Better late than never, the Ohio Bureau of Workers’ Compensation (BWC) has settled a seven-year-old lawsuit that accused the agency of overcharging more than 200,000 businesses for premiums to insure against employees’ workplace injuries. The agreement removes an irritant between the administration of Gov. John Kasich and Ohio’s largely supportive business community, although the practices cited in the lawsuit predated Mr. Kasich’s tenure.
In 2013, Judge Richard McMonagle of Cuyahoga County Common Pleas Court awarded the plaintiffs in the so-called San Allen case more than $859 million. Last May, a state appeals court upheld most of the trial judge’s ruling, but ordered him to reduce the award — which he did, to about $651 million.
Sensibly, the Kasich administration did not appeal the ruling to the Ohio Supreme Court, but instead negotiated a settlement. Under the agreement announced last week, which the judge also must agree to before it can take effect, the BWC will pay affected businesses as much as $420 million.
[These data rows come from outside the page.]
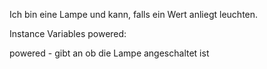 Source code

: Ich bin eine Lampe und kann, falls ein Wert anliegt leuchten.

Instance Variables
	powered:		<Boolean>

powered
	- gibt an ob die Lampe angeschaltet ist
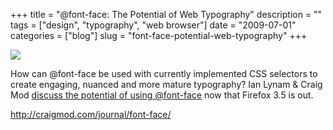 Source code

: +++
title = "@font-face: The Potential of Web Typography"
description = ""
tags = ["design", "typography", "web browser"]
date = "2009-07-01"
categories = ["blog"]
slug = "font-face-potential-web-typography"
+++



  <div class="notebook-screenshot"><a href="http://craigmod.com/journal/font-face/"><img src="/media/notebook/font-face-potential.jpg" class="notebook-image" /></a></div><p>How can @font-face be used with currently implemented CSS selectors to create engaging, nuanced and more mature typography? Ian Lynam &amp; Craig Mod <a href="http://craigmod.com/journal/font-face/">discuss the potential of using @font-face</a> now that Firefox 3.5 is out. </p>
    
  <a href="http://craigmod.com/journal/font-face/">http://craigmod.com/journal/font-face/</a>
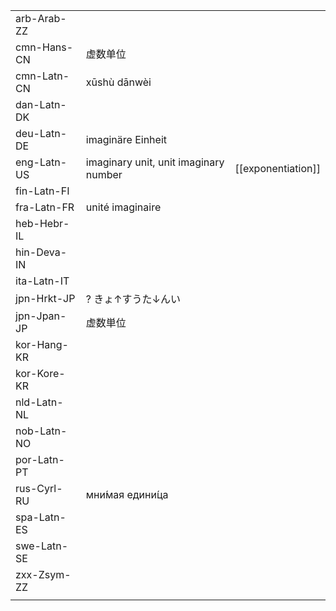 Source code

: | | | |
|-|-|-|
| arb-Arab-ZZ |  |  |
| cmn-Hans-CN | 虚数单位 |  |
| cmn-Latn-CN | xūshù dānwèi |  |
| dan-Latn-DK |  |  |
| deu-Latn-DE | imaginäre Einheit |  |
| eng-Latn-US | imaginary unit, unit imaginary number | [[exponentiation]] |
| fin-Latn-FI |  |  |
| fra-Latn-FR | unité imaginaire |  |
| heb-Hebr-IL |  |  |
| hin-Deva-IN |  |  |
| ita-Latn-IT |  |  |
| jpn-Hrkt-JP | ? きょ↑すうた↓んい |  |
| jpn-Jpan-JP | 虚数単位 |  |
| kor-Hang-KR |  |  |
| kor-Kore-KR |  |  |
| nld-Latn-NL |  |  |
| nob-Latn-NO |  |  |
| por-Latn-PT |  |  |
| rus-Cyrl-RU | мни́мая едини́ца |  |
| spa-Latn-ES |  |  |
| swe-Latn-SE |  |  |
| zxx-Zsym-ZZ |  |  |
|  |  |  |
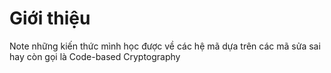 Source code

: # Giới thiệu 
Note những kiến thức mình học được về các hệ mã dựa trên các mã sửa sai hay còn gọi là Code-based Cryptography
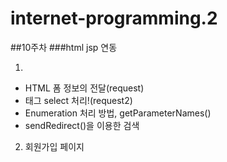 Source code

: # internet-programming.2
##10주차
###html jsp 연동

1.
* HTML 폼 정보의 전달(request)
* 태그 select 처리!(request2)
* Enumeration 처리 방법, getParameterNames()
* sendRedirect()을 이용한 검색

2. 회원가입 페이지
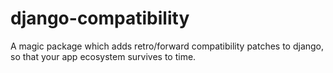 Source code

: # django-compatibility
A magic package which adds retro/forward compatibility patches to django, so that your app ecosystem survives to time.
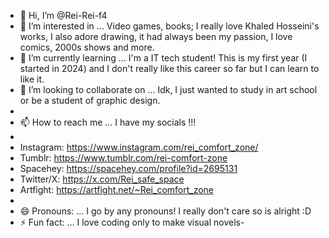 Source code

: - 👋 Hi, I’m @Rei-Rei-f4
- 👀 I’m interested in ... Video games, books; I really love Khaled Hosseini's works, I also adore drawing, it had always been my passion, I love comics, 2000s shows and more.
- 🌱 I’m currently learning ... I'm a IT tech student! This is my first year (I started in 2024) and I don't really like this career so far but I can learn to like it.
- 💞️ I’m looking to collaborate on ... Idk, I just wanted to study in art school or be a student of graphic design.
- 
- 📫 How to reach me ... I have my socials !!!
- 
- Instagram: https://www.instagram.com/rei_comfort_zone/
- Tumblr: https://www.tumblr.com/rei-comfort-zone
- Spacehey: https://spacehey.com/profile?id=2695131
- Twitter/X: https://x.com/Rei_safe_space
- Artfight: https://artfight.net/~Rei_comfort_zone
- 
- 😄 Pronouns: ... I go by any pronouns! I really don't care so is alright :D
- ⚡ Fun fact: ... I love coding only to make visual novels-

<!---
Rei-Rei-f4/Rei-Rei-f4 is a ✨ special ✨ repository because its `README.md` (this file) appears on your GitHub profile.
You can click the Preview link to take a look at your changes.
--->
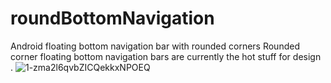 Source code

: # roundBottomNavigation
Android floating bottom navigation bar with rounded corners  Rounded corner floating bottom navigation bars are currently the hot stuff for design .
![1-zma2l6qvbZICQekkxNPOEQ](https://user-images.githubusercontent.com/94678493/167762151-e336ce6a-6c79-4cb2-9141-b702f323e74f.png)

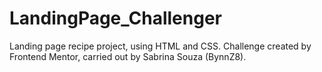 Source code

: # LandingPage_Challenger
 Landing page recipe project, using HTML and CSS. Challenge created by Frontend Mentor, carried out by Sabrina Souza (BynnZ8).
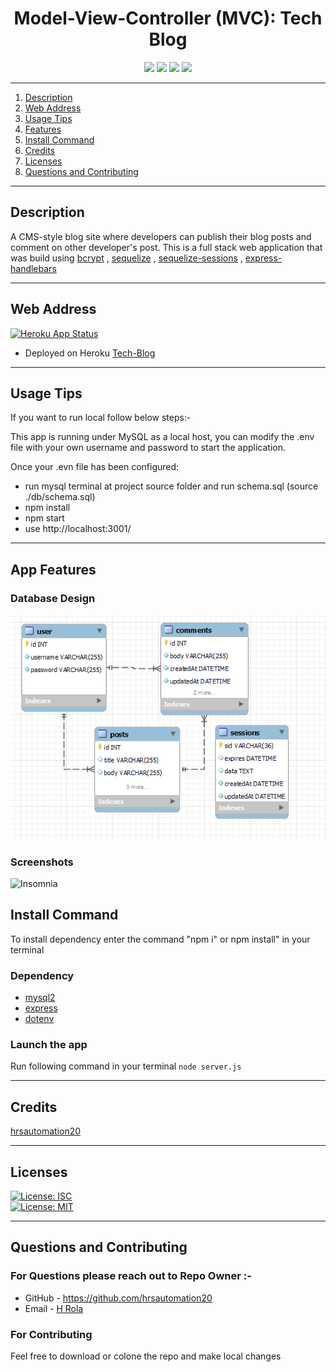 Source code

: <h1 align = "center">Model-View-Controller (MVC): Tech Blog </h1>
<p align = "center">
<img src= https://img.shields.io/badge/NPM-%23000000.svg?style=for-the-badge&logo=npm&logoColor=white/>
<img src= https://img.shields.io/badge/node.js-6DA55F?style=for-the-badge&logo=node.js&logoColor=white/>
<img src= https://img.shields.io/badge/javascript-%23323330.svg?style=for-the-badge&logo=javascript&logoColor=%23F7DF1E/>
<img src= https://img.shields.io/badge/mysql-%2300f.svg?style=for-the-badge&logo=mysql&logoColor=white/>
</p>

---

1. [Description](#desc)
2. [Web Address](#webaddress)
3. [Usage Tips](#usage)
4. [Features](#feature)
5. [Install Command](#command)
6. [Credits](#credits)
7. [Licenses](#licenses)
8. [Questions and Contributing](#qnacontri)

---

<a name="desc"></a>

## Description

A CMS-style blog site where developers can publish their blog posts and comment on other developer's post. This is a full stack web application that was build using [bcrypt](https://www.npmjs.com/package/bcrypt) , [sequelize](https://www.npmjs.com/package/sequelize) , [sequelize-sessions](https://www.npmjs.com/package/express-sequelize-session) , [express-handlebars](https://www.npmjs.com/package/express-handlebars)

---

<a name="webaddress"></a>

## Web Address

[![Heroku App Status](http://heroku-shields.herokuapp.com/hr-tech-blog)](https://hr-tech-blog.herokuapp.com/)


- Deployed on Heroku 
[Tech-Blog](https://hr-tech-blog.herokuapp.com/)

---

<a name="usage"></a>

## Usage Tips

If you want to run local follow below steps:-

This app is running under MySQL as a local host, you can modify the .env file with your own username and password to start the application.

Once your .evn file has been configured:

- run mysql terminal at project source folder and run schema.sql (source ./db/schema.sql)
- npm install
- npm start
- use http://localhost:3001/ 


<a name="feature"></a>

---

## App Features

### Database Design

![Database](./public/images/database.PNG "database_design")

### Screenshots

![Insomnia](./public/images/insomnia-api.PNG "insomnia_api")


<a name="command"></a>

## Install Command

To install dependency enter the command "npm i" or npm install" in your terminal

### Dependency

- [mysql2](https://www.npmjs.com/package/mysql2)
- [express](https://www.npmjs.com/package/colors)
- [dotenv](https://www.npmjs.com/package/asciiart-logo)

### Launch the app

Run following command in your terminal `node server.js`

---

<a name="credits"></a>

## Credits

[hrsautomation20](https://github.com/hrsautomation20)

---

<a name="licenses"></a>

## Licenses

[![License: ISC](https://img.shields.io/badge/License-ISC-blue.svg)](https://opensource.org/licenses/ISC)  
[![License: MIT](https://img.shields.io/badge/License-MIT-yellow.svg)](https://opensource.org/licenses/MIT)

---

<a name="qnacontri"></a>

## Questions and Contributing

### For Questions please reach out to Repo Owner :-

- GitHub - https://github.com/hrsautomation20
- Email - [H Rola](mailto:hrsautomation20@gmail.com?subject=[GitHub]%20Source%20Han%20Sans)

### For Contributing

Feel free to download or colone the repo and make local changes
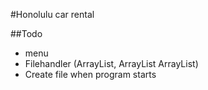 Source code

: #Honolulu car rental

##Todo
- menu
- Filehandler (ArrayList<Customer>, ArrayList<Car> ArrayList<Contract>)
- Create file when program starts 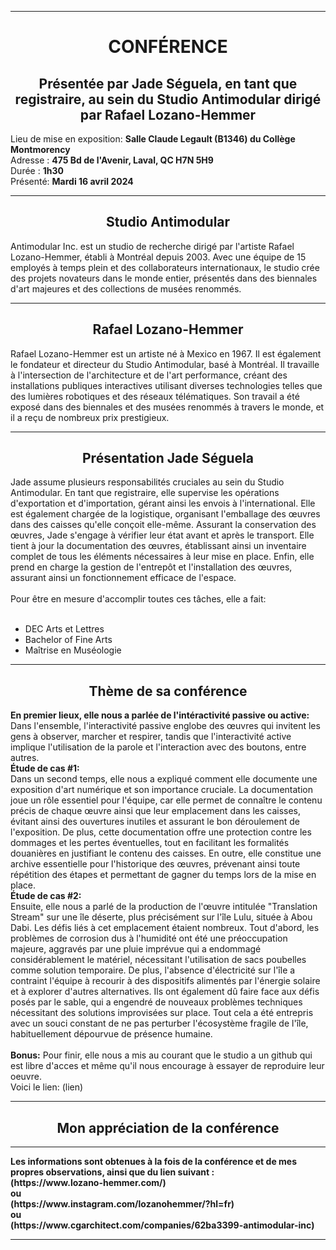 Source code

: <hr>
<h1 align=center>CONFÉRENCE</h1>
<h2 align=center>Présentée par Jade Séguela, en tant que registraire, au sein du Studio Antimodular dirigé par Rafael Lozano-Hemmer
</h2>

<p>
Lieu de mise en exposition: <strong> Salle Claude Legault (B1346) du Collège Montmorency </strong><br>
Adresse : <strong>475 Bd de l'Avenir, Laval, QC H7N 5H9</strong><br>
Durée : <strong>1h30</strong><br>
Présenté: <strong>Mardi 16 avril 2024</strong>
</p>
<hr>
<h2 align=center>Studio Antimodular</h2>
Antimodular Inc. est un studio de recherche dirigé par l'artiste Rafael Lozano-Hemmer, établi à Montréal depuis 2003. Avec une équipe de 15 employés à temps plein et des collaborateurs internationaux, le studio crée des projets novateurs dans le monde entier, présentés dans des biennales d'art majeures et des collections de musées renommés.
<hr>
<h2 align=center>Rafael Lozano-Hemmer</h2>

Rafael Lozano-Hemmer est un artiste né à Mexico en 1967. Il est également le fondateur et directeur du Studio Antimodular, basé à Montréal. Il travaille à l'intersection de l'architecture et de l'art performance, créant des installations publiques interactives utilisant diverses technologies telles que des lumières robotiques et des réseaux télématiques. Son travail a été exposé dans des biennales et des musées renommés à travers le monde, et il a reçu de nombreux prix prestigieux. 
<hr>
<h2 align=center>Présentation Jade Séguela</h2>
Jade assume plusieurs responsabilités cruciales au sein du Studio Antimodular. En tant que registraire, elle supervise les opérations d'exportation et d'importation, gérant ainsi les envois à l'international. Elle est également chargée de la logistique, organisant l'emballage des œuvres dans des caisses qu'elle conçoit elle-même. Assurant la conservation des œuvres, Jade s'engage à vérifier leur état avant et après le transport. Elle tient à jour la documentation des œuvres, établissant ainsi un inventaire complet de tous les éléments nécessaires à leur mise en place. Enfin, elle prend en charge la gestion de l'entrepôt et l'installation des œuvres, assurant ainsi un fonctionnement efficace de l'espace.
<br>
<br>
Pour être en mesure d'accomplir toutes ces tâches, elle a fait:
<br>
<br>

- DEC Arts et Lettres
- Bachelor of Fine Arts
- Maîtrise en Muséologie
<hr>
<h2 align=center>Thème de sa conférence</h2>
<strong>En premier lieux, elle nous a parlée de l'intéractivité passive ou active:</strong><br>
Dans l'ensemble, l'interactivité passive englobe des œuvres qui invitent les gens à observer, marcher et respirer, tandis que l'interactivité active implique l'utilisation de la parole et l'interaction avec des boutons, entre autres.
<br>
<strong>Étude de cas #1:</strong><br>
Dans un second temps, elle nous a expliqué comment elle documente une exposition d'art numérique et son importance cruciale. La documentation joue un rôle essentiel pour l'équipe, car elle permet de connaître le contenu précis de chaque œuvre ainsi que leur emplacement dans les caisses, évitant ainsi des ouvertures inutiles et assurant le bon déroulement de l'exposition. De plus, cette documentation offre une protection contre les dommages et les pertes éventuelles, tout en facilitant les formalités douanières en justifiant le contenu des caisses. En outre, elle constitue une archive essentielle pour l'historique des œuvres, prévenant ainsi toute répétition des étapes et permettant de gagner du temps lors de la mise en place.
<br>
<strong>Étude de cas #2:</strong><br>
Ensuite, elle nous a parlé de la production de l'œuvre intitulée "Translation Stream" sur une île déserte, plus précisément sur l'île Lulu, située à Abou Dabi. Les défis liés à cet emplacement étaient nombreux. Tout d'abord, les problèmes de corrosion dus à l'humidité ont été une préoccupation majeure, aggravés par une pluie imprévue qui a endommagé considérablement le matériel, nécessitant l'utilisation de sacs poubelles comme solution temporaire. De plus, l'absence d'électricité sur l'île a contraint l'équipe à recourir à des dispositifs alimentés par l'énergie solaire et à explorer d'autres alternatives. Ils ont également dû faire face aux défis posés par le sable, qui a engendré de nouveaux problèmes techniques nécessitant des solutions improvisées sur place. Tout cela a été entrepris avec un souci constant de ne pas perturber l'écosystème fragile de l'île, habituellement dépourvue de présence humaine.
<br><br>
<strong>Bonus:</strong>
Pour finir, elle nous a mis au courant que le studio a un github qui est libre d'acces et même qu'il nous encourage à essayer de reproduire leur oeuvre.<br>
Voici le lien: (lien)
<hr>
<h2 align=center>Mon appréciation de la conférence</h2>



<hr>
<strong>
Les informations sont obtenues à la fois de la conférence et de mes propres observations, ainsi que du lien suivant :
<br>
(https://www.lozano-hemmer.com/) <br>
  ou<br>
(https://www.instagram.com/lozanohemmer/?hl=fr)<br>
  ou<br>
(https://www.cgarchitect.com/companies/62ba3399-antimodular-inc)
<hr>
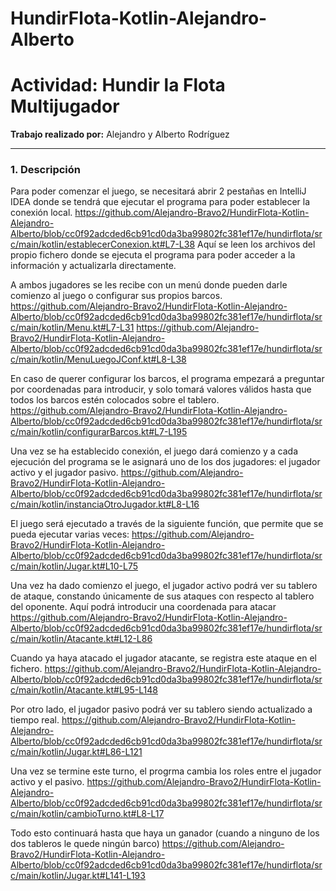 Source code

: # HundirFlota-Kotlin-Alejandro-Alberto

# Actividad: Hundir la Flota Multijugador

**Trabajo realizado por:** Alejandro y Alberto Rodríguez

---

### 1. Descripción

Para poder comenzar el juego, se necesitará abrir 2 pestañas en IntelliJ IDEA
donde se tendrá que ejecutar el programa para poder establecer la conexión local.
https://github.com/Alejandro-Bravo2/HundirFlota-Kotlin-Alejandro-Alberto/blob/cc0f92adcded6cb91cd0da3ba99802fc381ef17e/hundirflota/src/main/kotlin/establecerConexion.kt#L7-L38
Aquí se leen los archivos del propio fichero donde se ejecuta el programa para poder acceder a la información
y actualizarla directamente.

A ambos jugadores se les recibe con un menú donde pueden darle comienzo al juego o configurar sus propios
barcos. 
https://github.com/Alejandro-Bravo2/HundirFlota-Kotlin-Alejandro-Alberto/blob/cc0f92adcded6cb91cd0da3ba99802fc381ef17e/hundirflota/src/main/kotlin/Menu.kt#L7-L31
https://github.com/Alejandro-Bravo2/HundirFlota-Kotlin-Alejandro-Alberto/blob/cc0f92adcded6cb91cd0da3ba99802fc381ef17e/hundirflota/src/main/kotlin/MenuLuegoJConf.kt#L8-L38

En caso de querer configurar los barcos, el programa empezará a preguntar por coordenadas para introducir, y solo tomará valores válidos hasta que todos los barcos estén colocados sobre el tablero.
https://github.com/Alejandro-Bravo2/HundirFlota-Kotlin-Alejandro-Alberto/blob/cc0f92adcded6cb91cd0da3ba99802fc381ef17e/hundirflota/src/main/kotlin/configurarBarcos.kt#L7-L195

Una vez se ha establecido conexión, el juego dará comienzo y a cada ejecución del programa
se le asignará uno de los dos jugadores: el jugador activo y el jugador pasivo.
https://github.com/Alejandro-Bravo2/HundirFlota-Kotlin-Alejandro-Alberto/blob/cc0f92adcded6cb91cd0da3ba99802fc381ef17e/hundirflota/src/main/kotlin/instanciaOtroJugador.kt#L8-L16

El juego será ejecutado a través de la siguiente función, que permite que se pueda ejecutar varias veces:
https://github.com/Alejandro-Bravo2/HundirFlota-Kotlin-Alejandro-Alberto/blob/cc0f92adcded6cb91cd0da3ba99802fc381ef17e/hundirflota/src/main/kotlin/Jugar.kt#L10-L75


Una vez ha dado comienzo el juego, el jugador activo podrá ver su tablero de ataque, constando únicamente
de sus ataques con respecto al tablero del oponente. Aquí podrá introducir una coordenada para atacar 
https://github.com/Alejandro-Bravo2/HundirFlota-Kotlin-Alejandro-Alberto/blob/cc0f92adcded6cb91cd0da3ba99802fc381ef17e/hundirflota/src/main/kotlin/Atacante.kt#L12-L86

Cuando ya haya atacado el jugador atacante, se registra este ataque en el fichero.
https://github.com/Alejandro-Bravo2/HundirFlota-Kotlin-Alejandro-Alberto/blob/cc0f92adcded6cb91cd0da3ba99802fc381ef17e/hundirflota/src/main/kotlin/Atacante.kt#L95-L148

Por otro lado, el jugador pasivo podrá ver su tablero siendo actualizado a tiempo real.
https://github.com/Alejandro-Bravo2/HundirFlota-Kotlin-Alejandro-Alberto/blob/cc0f92adcded6cb91cd0da3ba99802fc381ef17e/hundirflota/src/main/kotlin/Jugar.kt#L86-L121



Una vez se termine este turno, el progrma cambia los roles entre el jugador activo y el pasivo.
https://github.com/Alejandro-Bravo2/HundirFlota-Kotlin-Alejandro-Alberto/blob/cc0f92adcded6cb91cd0da3ba99802fc381ef17e/hundirflota/src/main/kotlin/cambioTurno.kt#L8-L17


Todo esto continuará hasta que haya un ganador (cuando a ninguno de los dos tableros le quede ningún barco)
https://github.com/Alejandro-Bravo2/HundirFlota-Kotlin-Alejandro-Alberto/blob/cc0f92adcded6cb91cd0da3ba99802fc381ef17e/hundirflota/src/main/kotlin/Jugar.kt#L141-L193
The overcharges occurred between 2001 and 2008, during the gubernatorial administrations of Republican Bob Taft and Democrat Ted Strickland. The plaintiffs argued — and courts agreed — that the BWC had discriminated illegally against some, mostly smaller, employers in setting premium rates to benefit other employers who got discounts.
Steve Buehrer, the BWC administrator, said the bureau has changed its policies for calculating premiums and discounts, and has improved its billing practices. He noted that the bureau paid $1 billion in rebates to its customers last year.
Prompt repayment of the businesses affected by the San Allen settlement will affirm the bureau’s good faith. Money from the agreement will help these businesses to invest in expansion, create jobs, and ensure that their employees remain adequately protected if they are injured.
A third-party administrator will process claims submitted under the settlement. Any leftover money will go to injured workers. It’s a good agreement.
Still, the class-action lawsuit should have been resolved before now, despite its complexity. Judge McMonagle deserves credit for his efficient administration of the case; none of the delays in its resolution can be attributed to him.
The settlement between the BWC and the plaintiff companies exchanges adversarial acrimony for certainty and voluntary compromise. Would that the rest of state government — and Washington — could discover such virtues.